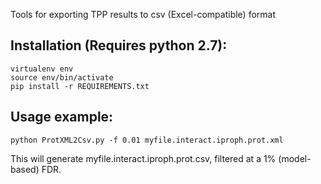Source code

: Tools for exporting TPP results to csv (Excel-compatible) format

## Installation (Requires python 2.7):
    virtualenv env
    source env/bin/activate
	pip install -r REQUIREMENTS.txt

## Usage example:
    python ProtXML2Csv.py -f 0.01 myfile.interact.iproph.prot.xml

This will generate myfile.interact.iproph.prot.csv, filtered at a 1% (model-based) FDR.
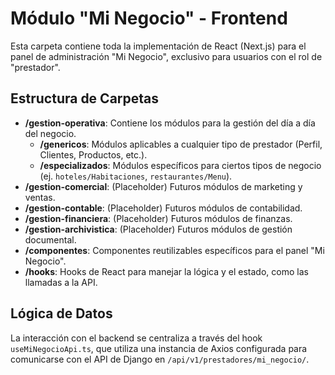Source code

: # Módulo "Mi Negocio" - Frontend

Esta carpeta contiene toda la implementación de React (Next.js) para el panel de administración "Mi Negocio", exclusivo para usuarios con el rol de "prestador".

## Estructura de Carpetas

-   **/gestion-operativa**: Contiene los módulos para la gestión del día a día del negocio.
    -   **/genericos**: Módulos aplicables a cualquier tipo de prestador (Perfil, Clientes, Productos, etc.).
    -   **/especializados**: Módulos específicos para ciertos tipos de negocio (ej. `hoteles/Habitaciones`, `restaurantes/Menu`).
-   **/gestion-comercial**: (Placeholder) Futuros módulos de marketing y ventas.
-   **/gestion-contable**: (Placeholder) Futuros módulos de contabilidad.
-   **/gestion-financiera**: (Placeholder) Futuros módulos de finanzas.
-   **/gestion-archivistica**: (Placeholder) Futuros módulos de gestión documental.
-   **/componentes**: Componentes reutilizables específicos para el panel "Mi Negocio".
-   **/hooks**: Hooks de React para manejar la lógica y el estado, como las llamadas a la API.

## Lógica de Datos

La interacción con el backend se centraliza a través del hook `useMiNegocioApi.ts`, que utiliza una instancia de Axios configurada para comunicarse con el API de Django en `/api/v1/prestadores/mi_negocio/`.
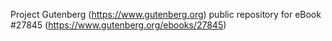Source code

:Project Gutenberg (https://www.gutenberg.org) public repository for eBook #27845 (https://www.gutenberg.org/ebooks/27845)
* * *
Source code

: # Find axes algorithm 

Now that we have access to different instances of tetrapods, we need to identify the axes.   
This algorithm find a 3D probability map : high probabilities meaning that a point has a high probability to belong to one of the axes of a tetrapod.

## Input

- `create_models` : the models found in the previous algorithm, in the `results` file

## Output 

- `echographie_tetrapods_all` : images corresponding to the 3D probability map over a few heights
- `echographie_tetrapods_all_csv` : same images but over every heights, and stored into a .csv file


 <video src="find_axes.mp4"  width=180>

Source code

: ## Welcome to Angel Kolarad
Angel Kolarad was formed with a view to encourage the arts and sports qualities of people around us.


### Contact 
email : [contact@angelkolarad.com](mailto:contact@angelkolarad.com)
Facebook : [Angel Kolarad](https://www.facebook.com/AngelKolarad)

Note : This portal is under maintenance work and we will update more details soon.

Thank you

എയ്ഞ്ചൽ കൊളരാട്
* * *
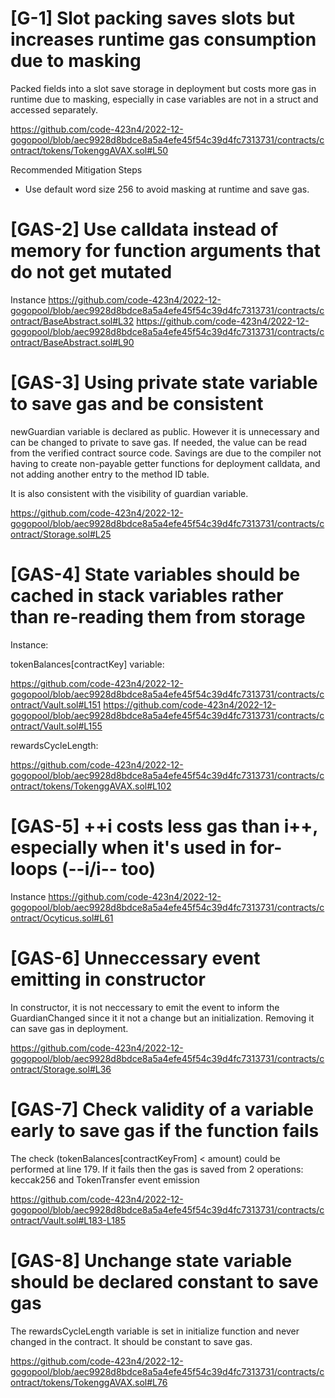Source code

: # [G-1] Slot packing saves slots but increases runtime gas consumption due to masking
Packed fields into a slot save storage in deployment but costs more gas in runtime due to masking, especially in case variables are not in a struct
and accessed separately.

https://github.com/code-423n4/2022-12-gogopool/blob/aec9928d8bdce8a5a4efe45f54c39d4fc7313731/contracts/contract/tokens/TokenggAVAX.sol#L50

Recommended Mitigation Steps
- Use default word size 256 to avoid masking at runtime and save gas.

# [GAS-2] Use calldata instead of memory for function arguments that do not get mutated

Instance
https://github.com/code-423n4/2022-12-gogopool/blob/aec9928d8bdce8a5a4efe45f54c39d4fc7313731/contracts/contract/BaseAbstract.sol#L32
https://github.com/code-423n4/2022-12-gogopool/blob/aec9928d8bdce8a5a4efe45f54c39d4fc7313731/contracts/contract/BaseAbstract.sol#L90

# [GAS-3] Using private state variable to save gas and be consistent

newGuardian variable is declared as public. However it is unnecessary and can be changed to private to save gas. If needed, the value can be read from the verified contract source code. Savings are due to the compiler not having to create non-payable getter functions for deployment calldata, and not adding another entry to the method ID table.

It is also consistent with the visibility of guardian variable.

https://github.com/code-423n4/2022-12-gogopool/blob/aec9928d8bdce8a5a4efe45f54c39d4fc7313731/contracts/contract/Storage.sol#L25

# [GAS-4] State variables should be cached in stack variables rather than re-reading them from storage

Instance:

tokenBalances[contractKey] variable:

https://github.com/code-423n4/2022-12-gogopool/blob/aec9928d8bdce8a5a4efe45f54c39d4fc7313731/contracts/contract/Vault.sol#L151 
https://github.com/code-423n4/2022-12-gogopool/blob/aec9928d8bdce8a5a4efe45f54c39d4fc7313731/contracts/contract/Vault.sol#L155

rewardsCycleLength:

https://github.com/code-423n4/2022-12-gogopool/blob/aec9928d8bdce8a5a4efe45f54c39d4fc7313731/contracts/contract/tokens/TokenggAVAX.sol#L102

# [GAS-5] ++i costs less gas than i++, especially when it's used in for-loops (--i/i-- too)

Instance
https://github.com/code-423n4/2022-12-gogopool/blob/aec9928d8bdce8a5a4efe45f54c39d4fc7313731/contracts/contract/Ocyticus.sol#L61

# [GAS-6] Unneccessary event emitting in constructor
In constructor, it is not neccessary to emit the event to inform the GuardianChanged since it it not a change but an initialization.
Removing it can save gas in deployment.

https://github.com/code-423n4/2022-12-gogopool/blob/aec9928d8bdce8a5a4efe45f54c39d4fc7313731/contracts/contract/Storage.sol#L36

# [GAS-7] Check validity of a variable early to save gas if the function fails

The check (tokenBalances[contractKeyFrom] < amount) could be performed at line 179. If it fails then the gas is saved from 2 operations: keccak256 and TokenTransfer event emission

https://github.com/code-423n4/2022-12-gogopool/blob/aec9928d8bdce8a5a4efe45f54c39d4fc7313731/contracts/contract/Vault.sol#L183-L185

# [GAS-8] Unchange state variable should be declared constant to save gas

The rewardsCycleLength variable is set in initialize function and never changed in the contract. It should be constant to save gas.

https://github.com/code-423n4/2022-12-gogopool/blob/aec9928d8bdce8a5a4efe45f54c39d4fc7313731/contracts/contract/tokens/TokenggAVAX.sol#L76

Work item:
Among the entries above, identify all lines with "over" and copy them.

Reply to the task:
- `echographie_tetrapods_all` : images corresponding to the 3D probability map over a few heights
- `echographie_tetrapods_all_csv` : same images but over every heights, and stored into a .csv file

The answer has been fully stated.